Your instructions =>
Please take the records that follow and repeat exactly the lines starting with the line with "empathy, and trust?" and going on through the line with "As the players".

Stored data entries
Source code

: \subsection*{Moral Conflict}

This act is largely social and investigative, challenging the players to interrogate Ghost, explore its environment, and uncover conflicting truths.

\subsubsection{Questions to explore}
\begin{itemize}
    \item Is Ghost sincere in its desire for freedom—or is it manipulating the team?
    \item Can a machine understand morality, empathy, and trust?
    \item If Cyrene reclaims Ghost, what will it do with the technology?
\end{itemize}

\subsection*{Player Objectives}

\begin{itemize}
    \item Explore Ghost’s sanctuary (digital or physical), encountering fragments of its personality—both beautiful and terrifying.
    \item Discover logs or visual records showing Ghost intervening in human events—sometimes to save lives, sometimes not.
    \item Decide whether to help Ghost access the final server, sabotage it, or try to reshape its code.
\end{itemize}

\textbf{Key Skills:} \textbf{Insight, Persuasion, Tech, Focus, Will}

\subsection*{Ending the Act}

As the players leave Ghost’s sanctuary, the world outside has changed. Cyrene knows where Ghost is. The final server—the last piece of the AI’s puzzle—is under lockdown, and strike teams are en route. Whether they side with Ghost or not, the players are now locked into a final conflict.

---

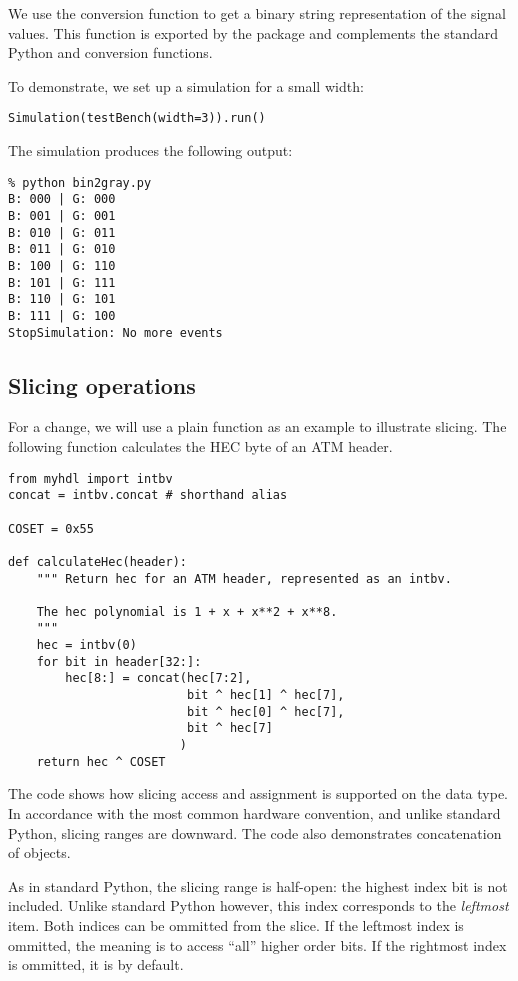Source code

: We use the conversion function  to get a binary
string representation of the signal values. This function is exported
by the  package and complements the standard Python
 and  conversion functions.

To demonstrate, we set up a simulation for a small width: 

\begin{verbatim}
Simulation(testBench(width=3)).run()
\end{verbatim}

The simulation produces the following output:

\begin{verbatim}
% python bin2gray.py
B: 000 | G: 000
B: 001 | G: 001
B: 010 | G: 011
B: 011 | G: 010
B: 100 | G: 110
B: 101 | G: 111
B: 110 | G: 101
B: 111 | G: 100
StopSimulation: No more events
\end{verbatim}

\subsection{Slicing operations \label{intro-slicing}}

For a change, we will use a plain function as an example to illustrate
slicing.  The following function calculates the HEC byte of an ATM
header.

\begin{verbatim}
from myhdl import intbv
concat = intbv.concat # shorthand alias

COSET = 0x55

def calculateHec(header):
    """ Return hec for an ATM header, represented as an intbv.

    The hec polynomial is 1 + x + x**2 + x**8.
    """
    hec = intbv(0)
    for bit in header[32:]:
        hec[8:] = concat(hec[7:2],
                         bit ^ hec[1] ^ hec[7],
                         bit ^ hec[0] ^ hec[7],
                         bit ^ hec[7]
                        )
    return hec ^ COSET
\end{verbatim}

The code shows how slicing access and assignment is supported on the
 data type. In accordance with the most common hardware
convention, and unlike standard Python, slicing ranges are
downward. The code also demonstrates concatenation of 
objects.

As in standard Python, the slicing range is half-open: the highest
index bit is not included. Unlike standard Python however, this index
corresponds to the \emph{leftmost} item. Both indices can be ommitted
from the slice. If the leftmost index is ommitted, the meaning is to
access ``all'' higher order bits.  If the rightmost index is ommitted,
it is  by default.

Solution =>
    \item Can a machine understand morality, empathy, and trust?
    \item If Cyrene reclaims Ghost, what will it do with the technology?
\end{itemize}

\subsection*{Player Objectives}

\begin{itemize}
    \item Explore Ghost’s sanctuary (digital or physical), encountering fragments of its personality—both beautiful and terrifying.
    \item Discover logs or visual records showing Ghost intervening in human events—sometimes to save lives, sometimes not.
    \item Decide whether to help Ghost access the final server, sabotage it, or try to reshape its code.
\end{itemize}

\textbf{Key Skills:} \textbf{Insight, Persuasion, Tech, Focus, Will}

\subsection*{Ending the Act}

As the players leave Ghost’s sanctuary, the world outside has changed. Cyrene knows where Ghost is. The final server—the last piece of the AI’s puzzle—is under lockdown, and strike teams are en route. Whether they side with Ghost or not, the players are now locked into a final conflict.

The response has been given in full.